Additionally, the Feinberg dean’s office instituted a new editorial committee consisting of representatives from the office and public relations staff to review the magazine before publication, said Alice Dreger, a Feinberg professor who guest edited the “Bad Girls” issue. But Dreger said the faculty who are in charge of the magazine oppose this move, saying they will only continue publishing if they can do so without oversight.

“Atrium has always been really edgy,” she said. Dreger, who said she was “not new to controversial work,” made headlines earlier this year when she live-tweeted a sexual education class at her son’s school.

“Whenever I edit stuff, I don’t edit it because it makes me comfortable or because I agree with it,” Dreger said of editing the censored issue of Atrium.

Dreger said she spent the more than a year between the magazine’s publication and its posting online talking to administrators at Northwestern and within Feinberg in an attempt to have the issue posted online, and finally told them she intended to publicize that the magazine had been censored, which she said she believed was what drove them to finally post the “Bad Girls” issue.

“After 14 months, the only thing that moved them is PR fear,” Dreger said. “If PR fear is what drives them as an institution, that’s sad.”

Feinberg declined to comment on Dreger’s allegations or the removal and reinstatement of the magazine’s issues.

While Dreger was talking to administrators, she consulted with Geoffrey Stone, a First Amendment lawyer and professor at the University of Chicago, about how to address the University’s actions with regards to the magazine. Stone later published a piece in the Huffington Post about what he referred to as the University’s “siege” on academic freedom.

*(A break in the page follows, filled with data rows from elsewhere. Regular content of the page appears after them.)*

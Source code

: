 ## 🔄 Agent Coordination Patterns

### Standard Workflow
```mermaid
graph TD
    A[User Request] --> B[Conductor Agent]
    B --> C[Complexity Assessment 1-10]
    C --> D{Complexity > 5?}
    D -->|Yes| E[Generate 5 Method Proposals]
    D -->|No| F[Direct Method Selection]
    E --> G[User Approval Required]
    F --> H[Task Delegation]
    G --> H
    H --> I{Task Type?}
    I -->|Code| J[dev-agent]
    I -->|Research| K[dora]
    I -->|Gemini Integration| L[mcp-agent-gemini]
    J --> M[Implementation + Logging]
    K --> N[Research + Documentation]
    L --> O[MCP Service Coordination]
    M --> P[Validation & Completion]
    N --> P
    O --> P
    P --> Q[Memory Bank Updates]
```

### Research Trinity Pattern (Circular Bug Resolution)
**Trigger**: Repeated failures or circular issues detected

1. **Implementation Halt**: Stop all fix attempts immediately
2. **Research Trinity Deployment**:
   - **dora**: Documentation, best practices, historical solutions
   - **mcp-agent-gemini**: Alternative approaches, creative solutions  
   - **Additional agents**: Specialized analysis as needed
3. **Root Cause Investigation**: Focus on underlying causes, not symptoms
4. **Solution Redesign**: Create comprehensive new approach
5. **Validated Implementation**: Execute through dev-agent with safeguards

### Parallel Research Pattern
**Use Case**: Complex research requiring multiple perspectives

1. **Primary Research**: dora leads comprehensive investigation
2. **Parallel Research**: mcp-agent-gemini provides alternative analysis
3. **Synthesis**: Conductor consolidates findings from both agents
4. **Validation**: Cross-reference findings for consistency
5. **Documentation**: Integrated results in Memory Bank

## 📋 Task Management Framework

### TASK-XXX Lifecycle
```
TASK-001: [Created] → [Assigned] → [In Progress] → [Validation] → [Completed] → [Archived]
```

“In principle, there is nothing wrong with an advisory board for a university publication,” Stone told the Daily in an email. “An advisory board that considers the academic quality of proposed publications is commonplace and appropriate. An advisory board that considers other factors, such as whether a proposed article might offend donors to the institution or expresses views that the institution does not want expressed, would constitute censorship that is incompatible with academic freedom.”

Dreger, who recently published a book about academic freedom, said she had had a positive experience with the University in the past when she tackled controversial issues, but cited Northwestern Medicine, a collaboration between Northwestern Memorial Healthcare and Feinberg that was formed last year and employs more than 900 of its faculty physicians as the source of branding concerns leading to greater scrutiny.

“I’m off brand, I’ve always been off brand, but part of the reason Northwestern hired me is because I’m off brand, because I do socially important work,” Dreger said. “Until this administration at the medical school, my academic work has been protected.”

University Relations declined to comment.